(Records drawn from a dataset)

◆ ◆ ◆ ◆ ◆

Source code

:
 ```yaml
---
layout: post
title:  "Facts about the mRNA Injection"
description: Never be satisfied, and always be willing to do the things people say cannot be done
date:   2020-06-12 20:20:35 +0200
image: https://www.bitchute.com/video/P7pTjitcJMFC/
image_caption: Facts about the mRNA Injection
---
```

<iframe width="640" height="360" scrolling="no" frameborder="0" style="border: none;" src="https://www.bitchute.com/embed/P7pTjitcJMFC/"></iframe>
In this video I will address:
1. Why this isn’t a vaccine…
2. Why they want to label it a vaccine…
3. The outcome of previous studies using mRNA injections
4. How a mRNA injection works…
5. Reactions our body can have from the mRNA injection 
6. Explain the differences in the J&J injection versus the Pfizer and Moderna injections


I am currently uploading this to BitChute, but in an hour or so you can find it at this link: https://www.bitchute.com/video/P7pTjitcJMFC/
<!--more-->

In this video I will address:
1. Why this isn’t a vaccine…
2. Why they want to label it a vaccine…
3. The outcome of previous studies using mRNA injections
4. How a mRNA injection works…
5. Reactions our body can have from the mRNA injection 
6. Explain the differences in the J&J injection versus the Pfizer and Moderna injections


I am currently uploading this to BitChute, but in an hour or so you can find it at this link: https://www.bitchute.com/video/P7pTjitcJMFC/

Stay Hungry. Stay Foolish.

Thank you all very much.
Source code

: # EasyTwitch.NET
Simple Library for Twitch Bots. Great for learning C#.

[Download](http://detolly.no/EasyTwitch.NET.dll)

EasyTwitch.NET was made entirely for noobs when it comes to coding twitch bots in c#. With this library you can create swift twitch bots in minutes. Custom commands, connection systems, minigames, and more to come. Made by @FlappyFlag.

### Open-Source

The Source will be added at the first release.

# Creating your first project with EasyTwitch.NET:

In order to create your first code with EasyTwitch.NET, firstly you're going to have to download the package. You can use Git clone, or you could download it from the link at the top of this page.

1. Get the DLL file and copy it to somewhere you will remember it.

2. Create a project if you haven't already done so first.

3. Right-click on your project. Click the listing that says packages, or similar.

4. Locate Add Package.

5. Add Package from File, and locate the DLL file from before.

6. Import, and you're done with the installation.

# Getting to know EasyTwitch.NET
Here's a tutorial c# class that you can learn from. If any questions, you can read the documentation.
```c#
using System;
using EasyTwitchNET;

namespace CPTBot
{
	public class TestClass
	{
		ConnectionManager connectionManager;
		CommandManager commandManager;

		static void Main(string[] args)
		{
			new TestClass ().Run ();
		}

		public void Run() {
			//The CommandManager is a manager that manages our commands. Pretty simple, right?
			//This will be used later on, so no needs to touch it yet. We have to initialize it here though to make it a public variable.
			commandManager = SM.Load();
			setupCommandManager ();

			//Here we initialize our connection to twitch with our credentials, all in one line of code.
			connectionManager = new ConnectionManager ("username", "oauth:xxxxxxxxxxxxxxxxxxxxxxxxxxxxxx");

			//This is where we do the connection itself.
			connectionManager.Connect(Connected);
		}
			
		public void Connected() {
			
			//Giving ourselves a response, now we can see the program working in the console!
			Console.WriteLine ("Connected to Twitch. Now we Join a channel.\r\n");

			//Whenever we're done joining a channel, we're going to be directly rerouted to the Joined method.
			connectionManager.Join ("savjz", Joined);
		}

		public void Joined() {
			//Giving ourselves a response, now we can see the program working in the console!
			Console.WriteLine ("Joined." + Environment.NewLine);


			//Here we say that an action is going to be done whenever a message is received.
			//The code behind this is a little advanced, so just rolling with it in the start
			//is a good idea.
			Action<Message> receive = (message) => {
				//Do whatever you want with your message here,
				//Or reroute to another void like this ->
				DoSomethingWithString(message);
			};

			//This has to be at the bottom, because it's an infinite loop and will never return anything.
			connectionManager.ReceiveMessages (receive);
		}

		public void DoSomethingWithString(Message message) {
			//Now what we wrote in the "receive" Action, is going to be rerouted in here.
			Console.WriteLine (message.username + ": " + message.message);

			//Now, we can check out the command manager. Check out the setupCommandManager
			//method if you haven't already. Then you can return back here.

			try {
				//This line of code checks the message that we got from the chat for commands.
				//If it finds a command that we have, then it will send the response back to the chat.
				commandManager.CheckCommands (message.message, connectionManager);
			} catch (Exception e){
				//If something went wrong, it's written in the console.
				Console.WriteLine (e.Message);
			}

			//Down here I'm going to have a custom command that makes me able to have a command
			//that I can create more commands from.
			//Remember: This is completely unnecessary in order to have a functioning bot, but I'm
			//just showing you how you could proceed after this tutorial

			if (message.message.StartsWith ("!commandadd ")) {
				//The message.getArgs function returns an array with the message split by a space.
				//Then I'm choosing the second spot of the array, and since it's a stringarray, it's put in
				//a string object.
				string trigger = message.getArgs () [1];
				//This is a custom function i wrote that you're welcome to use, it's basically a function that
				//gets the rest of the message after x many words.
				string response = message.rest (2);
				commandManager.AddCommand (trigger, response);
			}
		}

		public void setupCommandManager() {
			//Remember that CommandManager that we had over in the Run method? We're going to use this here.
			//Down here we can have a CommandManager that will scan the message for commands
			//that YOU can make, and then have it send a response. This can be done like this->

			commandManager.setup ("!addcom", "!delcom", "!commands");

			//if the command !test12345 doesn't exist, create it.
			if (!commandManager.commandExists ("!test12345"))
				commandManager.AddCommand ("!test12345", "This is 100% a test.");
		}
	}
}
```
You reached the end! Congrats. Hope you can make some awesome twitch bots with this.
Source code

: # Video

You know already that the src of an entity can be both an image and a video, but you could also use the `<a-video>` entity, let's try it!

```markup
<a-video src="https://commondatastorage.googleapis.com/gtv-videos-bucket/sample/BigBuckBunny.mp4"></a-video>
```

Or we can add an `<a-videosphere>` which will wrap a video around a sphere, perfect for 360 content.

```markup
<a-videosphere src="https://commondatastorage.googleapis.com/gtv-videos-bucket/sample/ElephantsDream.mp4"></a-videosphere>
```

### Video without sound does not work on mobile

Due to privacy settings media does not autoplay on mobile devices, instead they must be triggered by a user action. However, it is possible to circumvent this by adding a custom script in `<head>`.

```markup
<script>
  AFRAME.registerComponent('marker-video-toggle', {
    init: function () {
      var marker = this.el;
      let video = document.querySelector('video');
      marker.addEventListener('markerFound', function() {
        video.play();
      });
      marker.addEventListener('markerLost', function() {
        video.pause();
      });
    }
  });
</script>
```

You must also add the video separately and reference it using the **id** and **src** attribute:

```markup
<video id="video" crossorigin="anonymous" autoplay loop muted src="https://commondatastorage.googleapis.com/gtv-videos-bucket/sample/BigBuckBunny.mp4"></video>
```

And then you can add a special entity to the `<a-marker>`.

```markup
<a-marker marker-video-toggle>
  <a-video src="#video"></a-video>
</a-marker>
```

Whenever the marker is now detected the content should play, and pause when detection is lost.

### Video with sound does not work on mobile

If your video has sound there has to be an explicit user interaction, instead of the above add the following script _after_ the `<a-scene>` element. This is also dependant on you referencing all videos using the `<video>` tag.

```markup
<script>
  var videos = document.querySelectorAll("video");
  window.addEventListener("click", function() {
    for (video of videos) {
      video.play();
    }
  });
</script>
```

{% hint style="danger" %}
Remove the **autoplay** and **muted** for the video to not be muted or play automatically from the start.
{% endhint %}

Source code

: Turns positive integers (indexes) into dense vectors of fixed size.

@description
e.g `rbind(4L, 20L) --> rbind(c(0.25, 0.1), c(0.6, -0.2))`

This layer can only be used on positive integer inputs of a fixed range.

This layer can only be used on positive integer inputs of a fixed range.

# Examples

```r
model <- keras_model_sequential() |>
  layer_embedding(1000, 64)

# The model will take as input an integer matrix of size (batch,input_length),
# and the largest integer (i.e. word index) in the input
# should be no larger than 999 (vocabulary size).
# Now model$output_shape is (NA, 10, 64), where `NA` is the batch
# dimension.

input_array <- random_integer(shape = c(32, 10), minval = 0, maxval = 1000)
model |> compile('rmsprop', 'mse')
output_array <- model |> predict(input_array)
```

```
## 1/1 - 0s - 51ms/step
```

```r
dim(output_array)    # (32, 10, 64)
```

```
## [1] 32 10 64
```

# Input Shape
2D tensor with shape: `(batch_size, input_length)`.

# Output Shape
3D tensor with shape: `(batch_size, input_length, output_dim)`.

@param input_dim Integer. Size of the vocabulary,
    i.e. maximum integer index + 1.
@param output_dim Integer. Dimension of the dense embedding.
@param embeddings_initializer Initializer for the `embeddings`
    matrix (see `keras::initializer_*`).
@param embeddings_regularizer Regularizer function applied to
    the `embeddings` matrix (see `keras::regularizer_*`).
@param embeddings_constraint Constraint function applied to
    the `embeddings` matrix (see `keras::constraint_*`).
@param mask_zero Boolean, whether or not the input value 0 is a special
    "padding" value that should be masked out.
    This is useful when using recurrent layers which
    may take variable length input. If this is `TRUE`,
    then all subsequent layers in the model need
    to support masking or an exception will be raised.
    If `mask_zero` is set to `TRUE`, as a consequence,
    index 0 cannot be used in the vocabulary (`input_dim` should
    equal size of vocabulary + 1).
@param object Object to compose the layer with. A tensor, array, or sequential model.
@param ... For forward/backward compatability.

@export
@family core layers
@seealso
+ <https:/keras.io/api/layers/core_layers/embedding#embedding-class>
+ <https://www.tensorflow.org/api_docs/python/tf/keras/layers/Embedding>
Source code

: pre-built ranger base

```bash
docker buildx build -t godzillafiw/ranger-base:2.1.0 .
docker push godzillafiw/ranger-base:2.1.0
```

◆ ◆ ◆ ◆ ◆

**WORK TASK**
Check each line of the data above, and please copy the ones in which the string "take" occurs.

**ANSWER SECTION**
# The model will take as input an integer matrix of size (batch,input_length),
    may take variable length input. If this is `TRUE`,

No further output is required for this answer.